▸ **WORK TASK**:
Return, word for word, the lines of the listing below from the one with "- Phases are" through the one with "- Maintaining botnets", and no other lines.

========

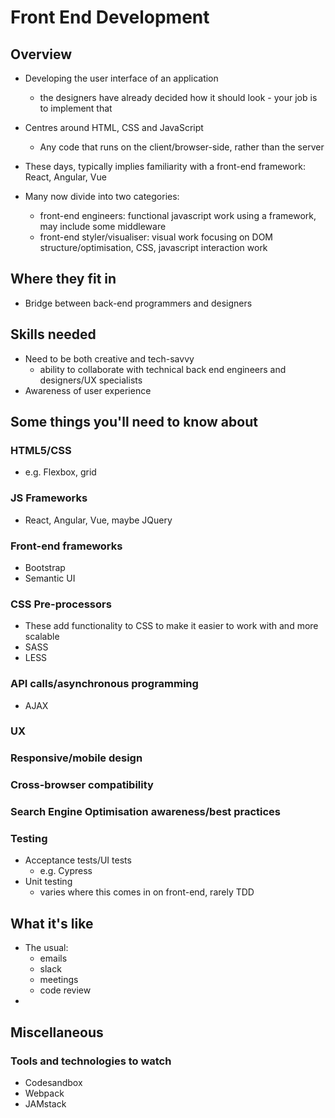 # Front End Development

## Overview

* Developing the user interface of an application
  - the designers have already decided how it should look - your job is to implement that
* Centres around HTML, CSS and JavaScript
  - Any code that runs on the client/browser-side, rather than the server
* These days, typically implies familiarity with a front-end framework: React, Angular, Vue

* Many now divide into two categories:
  - front-end engineers: functional javascript work using a framework, may include some middleware
  - front-end styler/visualiser: visual work focusing on DOM structure/optimisation, CSS, javascript interaction work

## Where they fit in

* Bridge between back-end programmers and designers

## Skills needed

* Need to be both creative and tech-savvy
  - ability to collaborate with technical back end engineers and designers/UX specialists
* Awareness of user experience

## Some things you'll need to know about

### HTML5/CSS

* e.g. Flexbox, grid

### JS Frameworks

* React, Angular, Vue, maybe JQuery

### Front-end frameworks

* Bootstrap
* Semantic UI

### CSS Pre-processors

* These add functionality to CSS to make it easier to work with and more scalable
* SASS
* LESS

### API calls/asynchronous programming

* AJAX

### UX

### Responsive/mobile design

### Cross-browser compatibility

### Search Engine Optimisation awareness/best practices

### Testing

* Acceptance tests/UI tests
  - e.g. Cypress
* Unit testing
  - varies where this comes in on front-end, rarely TDD


## What it's like

* The usual:
  - emails
  - slack
  - meetings
  - code review
*



## Miscellaneous

### Tools and technologies to watch
* Codesandbox
* Webpack
* JAMstack
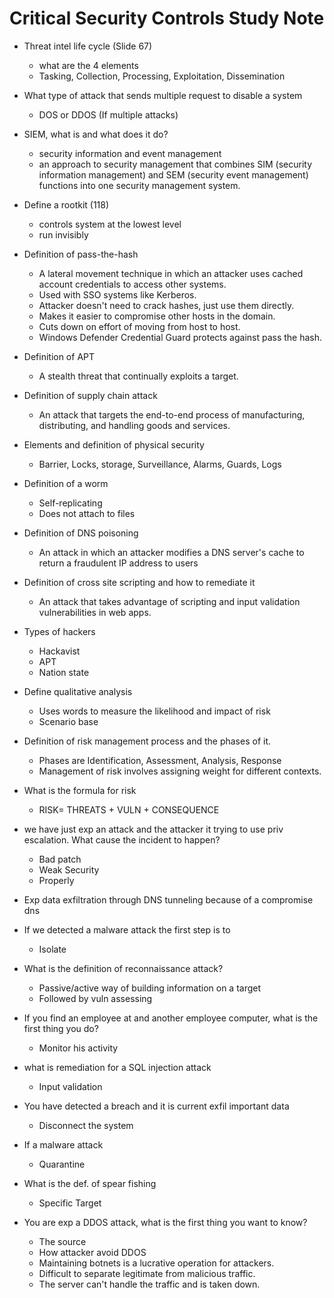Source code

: # Critical Security Controls Study Note

* Threat intel life cycle (Slide 67)
  - what are the 4 elements
  - Tasking, Collection, Processing, Exploitation, Dissemination

* What type of attack that sends multiple request to disable a system
  - DOS or DDOS (If multiple attacks)

* SIEM, what is and what does it do?
  - security information and event management
  - an approach to security management that combines SIM (security information management) and SEM (security event management)   functions into one security management system.

* Define a rootkit (118)
  - controls system at the lowest level
  - run invisibly

* Definition of pass-the-hash
  - A lateral movement technique in which an attacker uses cached account credentials to access other systems.
  - Used with SSO systems like Kerberos.​
  - Attacker doesn't need to crack hashes, just use them directly.​
  - Makes it easier to compromise other hosts in the domain.​
  - Cuts down on effort of moving from host to host.​
  - Windows Defender Credential Guard protects against pass the hash.

* Definition of APT
  - A stealth threat that continually exploits a target.

* Definition of supply chain attack
  - An attack that targets the end-to-end process of manufacturing, distributing, and handling goods and services.

* Elements and definition of physical security
  - Barrier, Locks, storage, Surveillance, Alarms, Guards, Logs

* Definition of a worm
  - Self-replicating
  - Does not attach to files

* Definition of DNS poisoning
  - An attack in which an attacker modifies a DNS server's cache to return a fraudulent IP address to users

* Definition of cross site scripting and how to remediate it
  - An attack that takes advantage of scripting and input validation vulnerabilities in web apps.

* Types of hackers
  - Hackavist
  - APT
  - Nation state

* Define qualitative analysis   
  - Uses words to measure the likelihood and impact of risk
  - Scenario base

* Definition of risk management process and the phases of it.
  - Phases are Identification, Assessment, Analysis, Response
  - Management of risk involves assigning weight for different contexts.

* What is the formula for risk
  - RISK= THREATS + VULN + CONSEQUENCE

* we have just exp an attack and the attacker it trying to use priv escalation. What cause the incident to happen?
  - Bad patch
  - Weak Security    
  - Properly

* Exp data exfiltration through DNS tunneling because of a compromise dns

* If we detected a malware attack the first step is to
  - Isolate

* What is the definition of reconnaissance attack?
  - Passive/active way of building information on a target
  - Followed by vuln assessing

* If you find an employee at and another employee computer, what is the first thing you do?
  - Monitor his activity

* what is remediation for a SQL injection attack
  - Input validation

* You have detected a breach and it is current exfil important data
  - Disconnect the system

* If a malware attack
  - Quarantine

* What is the def. of spear fishing
  - Specific Target

* You are exp a DDOS attack, what is the first thing you want to know?
  - The source
  - How attacker avoid DDOS
  - Maintaining botnets is a lucrative operation for attackers.​
  - Difficult to separate legitimate from malicious traffic.​
  - The server can't handle the traffic and is taken down.

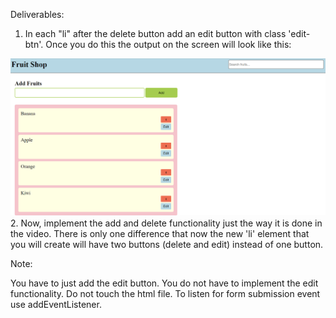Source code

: 
Deliverables:

1. In each "li" after the delete button add an edit button with class 'edit-btn'. Once you do this the output on the screen will look like this:

![alt text](image.png)
2. Now, implement the add and delete functionality just the way it is done in the video. There is only one difference that now the new 'li' element that you will create will have two buttons (delete and edit) instead of one button.

Note:

You have to just add the edit button. You do not have to implement the edit functionality.
Do not touch the html file.
To listen for form submission event use addEventListener.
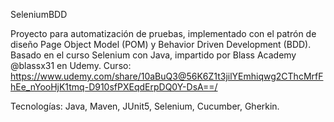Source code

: SeleniumBDD

Proyecto para automatización de pruebas, implementado con el patrón de diseño Page Object Model (POM) y Behavior Driven Development (BDD). 
Basado en el curso Selenium con Java, impartido por Blass Academy @blassx31 en Udemy.
Curso: https://www.udemy.com/share/10aBuQ3@56K6Z1t3jilYEmhiqwg2CThcMrfFhEe_nYooHjK1tmq-D910sfPXEqdErpDQ0Y-DsA==/

Tecnologías: Java, Maven, JUnit5, Selenium, Cucumber, Gherkin.
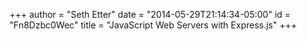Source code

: +++
author = "Seth Etter"
date = "2014-05-29T21:14:34-05:00"
id = "Fn8Dzbc0Wec"
title = "JavaScript Web Servers with Express.js"
+++
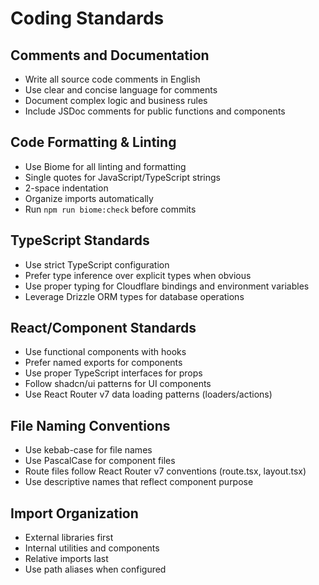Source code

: # Coding Standards

## Comments and Documentation
- Write all source code comments in English
- Use clear and concise language for comments
- Document complex logic and business rules
- Include JSDoc comments for public functions and components

## Code Formatting & Linting
- Use Biome for all linting and formatting
- Single quotes for JavaScript/TypeScript strings
- 2-space indentation
- Organize imports automatically
- Run `npm run biome:check` before commits

## TypeScript Standards
- Use strict TypeScript configuration
- Prefer type inference over explicit types when obvious
- Use proper typing for Cloudflare bindings and environment variables
- Leverage Drizzle ORM types for database operations

## React/Component Standards
- Use functional components with hooks
- Prefer named exports for components
- Use proper TypeScript interfaces for props
- Follow shadcn/ui patterns for UI components
- Use React Router v7 data loading patterns (loaders/actions)

## File Naming Conventions
- Use kebab-case for file names
- Use PascalCase for component files
- Route files follow React Router v7 conventions (route.tsx, layout.tsx)
- Use descriptive names that reflect component purpose

## Import Organization
- External libraries first
- Internal utilities and components
- Relative imports last
- Use path aliases when configured
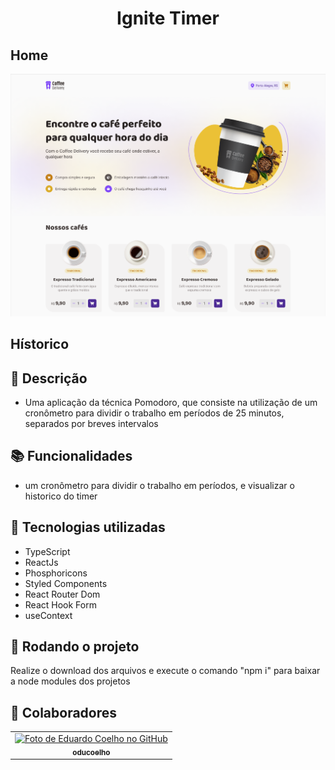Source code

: <h1 align="center">Ignite Timer</h1>
<h2>Home</h2>
<img src="screenshot.PNG" />
<h2>Hístorico</h2>
<!--<img src="screenshot2.PNG" />-->

## :memo: Descrição
* Uma aplicação da técnica Pomodoro, que consiste na utilização de um cronômetro para dividir o trabalho em períodos de 25 minutos, separados por breves intervalos

## :books: Funcionalidades
* um cronômetro para dividir o trabalho em períodos, e visualizar o historico do timer
     
## :wrench: Tecnologias utilizadas
* TypeScript 
* ReactJs
* Phosphoricons
* Styled Components
* React Router Dom
* React Hook Form
* useContext
     
## :rocket: Rodando o projeto
Realize o download dos arquivos e execute o comando "npm i" para baixar a node modules dos projetos

## :handshake: Colaboradores
<table>
  <tr>
    <td align="center">
      <a href="http://github.com/oducoelho">
        <img src="https://avatars.githubusercontent.com/u/104034703?v=4" width="100px;" alt="Foto de Eduardo Coelho no GitHub"/><br>
        <sub>
          <b>oducoelho</b>
        </sub>
      </a>
    </td>
  </tr>
</table>
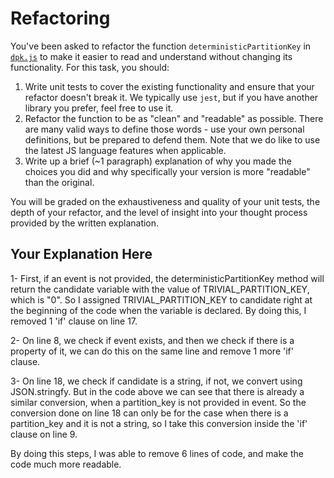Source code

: # Refactoring

You've been asked to refactor the function `deterministicPartitionKey` in [`dpk.js`](dpk.js) to make it easier to read and understand without changing its functionality. For this task, you should:

1. Write unit tests to cover the existing functionality and ensure that your refactor doesn't break it. We typically use `jest`, but if you have another library you prefer, feel free to use it.
2. Refactor the function to be as "clean" and "readable" as possible. There are many valid ways to define those words - use your own personal definitions, but be prepared to defend them. Note that we do like to use the latest JS language features when applicable.
3. Write up a brief (~1 paragraph) explanation of why you made the choices you did and why specifically your version is more "readable" than the original.

You will be graded on the exhaustiveness and quality of your unit tests, the depth of your refactor, and the level of insight into your thought process provided by the written explanation.

## Your Explanation Here

1- First, if an event is not provided, the deterministicPartitionKey method will return the candidate variable with the value of TRIVIAL_PARTITION_KEY, which is "0". So I assigned TRIVIAL_PARTITION_KEY to candidate right at the beginning of the code when the variable is declared. By doing this, I removed 1 'if' clause on line 17.

2- On line 8, we check if event exists, and then we check if there is a property of it, we can do this on the same line and remove 1 more 'if' clause.

3- On line 18, we check if candidate is a string, if not, we convert using JSON.stringfy. But in the code above we can see that there is already a similar conversion, when a partition_key is not provided in event. So the conversion done on line 18 can only be for the case when there is a partition_key and it is not a string, so I take this conversion inside the 'if' clause on line 9.

By doing this steps, I was able to remove 6 lines of code, and make the code much more readable.
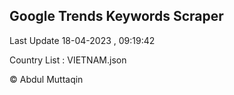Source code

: 

## Google Trends Keywords Scraper 
 
Last Update 18-04-2023 , 09:19:42

Country List :
VIETNAM.json



© Abdul Muttaqin 
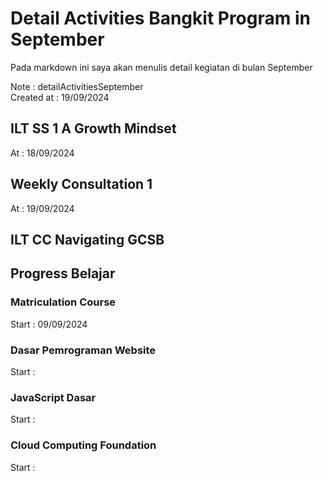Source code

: # Detail Activities Bangkit Program in September
Pada markdown ini saya akan menulis detail kegiatan di bulan September <br>

Note        : detailActivitiesSeptember <br>
Created at  : 19/09/2024 <br>

## ILT SS 1 A Growth Mindset
At : 18/09/2024

## Weekly Consultation 1
At : 19/09/2024

## ILT CC Navigating GCSB

## Progress Belajar
### Matriculation Course
Start : 09/09/2024

### Dasar Pemrograman Website
Start : 

### JavaScript Dasar
Start :

### Cloud Computing Foundation
Start :
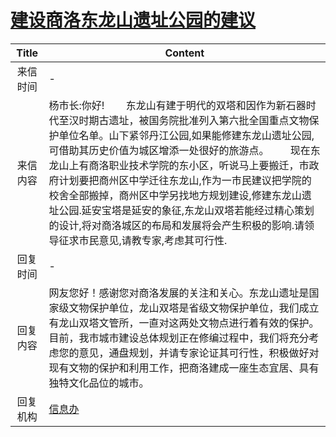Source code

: # <a href="http://www.shangluo.gov.cn/zmhd/ldxxxx.jsp?urltype=leadermail.LeaderMailContentUrl&wbtreeid=1112&leadermailid=1011">建设商洛东龙山遗址公园的建议</a>
| Title |                                                                                                                                         Content                                                                                                                                         |
|:-----:|-----------------------------------------------------------------------------------------------------------------------------------------------------------------------------------------------------------------------------------------------------------------------------------------|
| 来信时间  | -                                                                                                                                                                                                                                                                                       |
| 来信内容  | 杨市长:你好!        东龙山有建于明代的双塔和因作为新石器时代至汉时期古遗址，被国务院批准列入第六批全国重点文物保护单位名单。山下紧邻丹江公园,如果能修建东龙山遗址公园,可借助其历史价值为城区增添一处很好的旅游点。        现在东龙山上有商洛职业技术学院的东小区，听说马上要搬迁，市政府计划要把商州区中学迁往东龙山,作为一市民建议把学院的校舍全部搬掉，商州区中学另找地方规划建设,修建东龙山遗址公园.延安宝塔是延安的象征,东龙山双塔若能经过精心策划的设计,将对商洛城区的布局和发展将会产生积极的影响.请领导征求市民意见,请教专家,考虑其可行性. |
| 回复时间  | -                                                                                                                                                                                                                                                                                       |
| 回复内容  | 网友您好！感谢您对商洛发展的关注和关心。东龙山遗址是国家级文物保护单位，龙山双塔是省级文物保护单位，我们成立有龙山双塔文管所，一直对这两处文物点进行着有效的保护。目前，我市城市建设总体规划正在修编过程中，我们将充分考虑您的意见，通盘规划，并请专家论证其可行性，积极做好对现有文物的保护和利用工作，把商洛建成一座生态宜居、具有独特文化品位的城市。                                                                                                            |
| 回复机构  | <a href="../../categories/agencies/信息办.md">信息办</a>                                                                                                                                                                                                                                        |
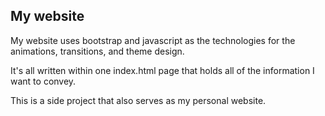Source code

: ## My website
My website uses bootstrap and javascript as the technologies for the animations, transitions, and theme design.

It's all written within one index.html page that holds all of the information I want to convey.

This is a side project that also serves as my personal website.
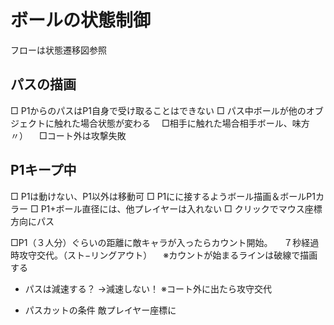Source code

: # ボールの状態制御
フローは状態遷移図参照

## パスの描画
□ P1からのパスはP1自身で受け取ることはできない
□ パス中ボールが他のオブジェクトに触れた場合状態が変わる
　□相手に触れた場合相手ボール、味方〃）
　□コート外は攻撃失敗

## P1キープ中
□ P1は動けない、P1以外は移動可
□ P1にに接するようボール描画＆ボールP1カラー
□ P1+ボール直径には、他プレイヤーは入れない
□ クリックでマウス座標方向にパス

□P1（３人分）ぐらいの距離に敵キャラが入ったらカウント開始。
　７秒経過時攻守交代。（スト−リングアウト）
　※カウントが始まるラインは破線で描画する

* パスは減速する？
→減速しない！
※コート外に出たら攻守交代

* パスカットの条件
敵プレイヤー座標に


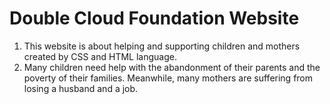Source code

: # Double Cloud Foundation Website

1. This website is about helping and supporting children and mothers created by CSS and HTML language.
2. Many children need help with the abandonment of their parents and the poverty of their families. Meanwhile, many mothers are suffering from losing a husband and a job.
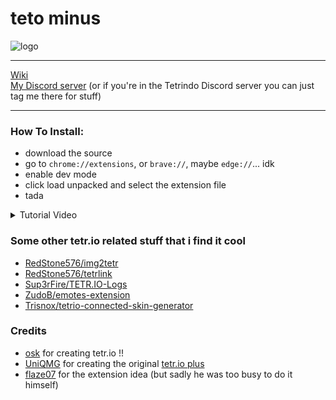 # teto minus

![logo](https://user-images.githubusercontent.com/44940224/199835657-a537f7dc-07b0-4089-ada0-029e3a05ad22.png)

---

[Wiki](https://github.com/RedStone576/tetrio-minus/wiki)  
[My Discord server](https://discord.gg/C2qHe7F) (or if you're in the Tetrindo Discord server you can just tag me there for stuff)

---

### How To Install:

- download the source
- go to `chrome://extensions`, or `brave://`, maybe `edge://`... idk
- enable dev mode
- click load unpacked and select the extension file
- tada

<details>
<summary>Tutorial Video</summary>
its low effort tho.
<br>
https://www.youtube.com/watch?v=kRyw_4LxJh8
</details>

### Some other tetr.​io related stuff that i find it cool

- [RedStone576/img2tetr](https://github.com/RedStone576/img2tetr)  
- [RedStone576/tetrlink](https://github.com/RedStone576/tetrlink)  
- [Sup3rFire/TETR.IO-Logs](https://github.com/Sup3rFire/TETR.IO-Logs)  
- [ZudoB/emotes-extension](https://github.com/ZudoB/emotes-extension)  
- [Trisnox/tetrio-connected-skin-generator](https://github.com/Trisnox/tetrio-connected-skin-generator)  

### Credits

- [osk](https://osk.sh) for creating tetr.​io !!
- [UniQMG](https://gitlab.com/UniQMG) for creating the original [tetr.​io plus](https://gitlab.com/UniQMG/tetrio-plus)
- [flaze07](https://github.com/Flaze07) for the extension idea (but sadly he was too busy to do it himself)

========

▸ **TASK ANSWER**:
  - Phases are Identification, Assessment, Analysis, Response
  - Management of risk involves assigning weight for different contexts.

* What is the formula for risk
  - RISK= THREATS + VULN + CONSEQUENCE

* we have just exp an attack and the attacker it trying to use priv escalation. What cause the incident to happen?
  - Bad patch
  - Weak Security    
  - Properly

* Exp data exfiltration through DNS tunneling because of a compromise dns

* If we detected a malware attack the first step is to
  - Isolate

* What is the definition of reconnaissance attack?
  - Passive/active way of building information on a target
  - Followed by vuln assessing

* If you find an employee at and another employee computer, what is the first thing you do?
  - Monitor his activity

* what is remediation for a SQL injection attack
  - Input validation

* You have detected a breach and it is current exfil important data
  - Disconnect the system

* If a malware attack
  - Quarantine

* What is the def. of spear fishing
  - Specific Target

* You are exp a DDOS attack, what is the first thing you want to know?
  - The source
  - How attacker avoid DDOS
  - Maintaining botnets is a lucrative operation for attackers.​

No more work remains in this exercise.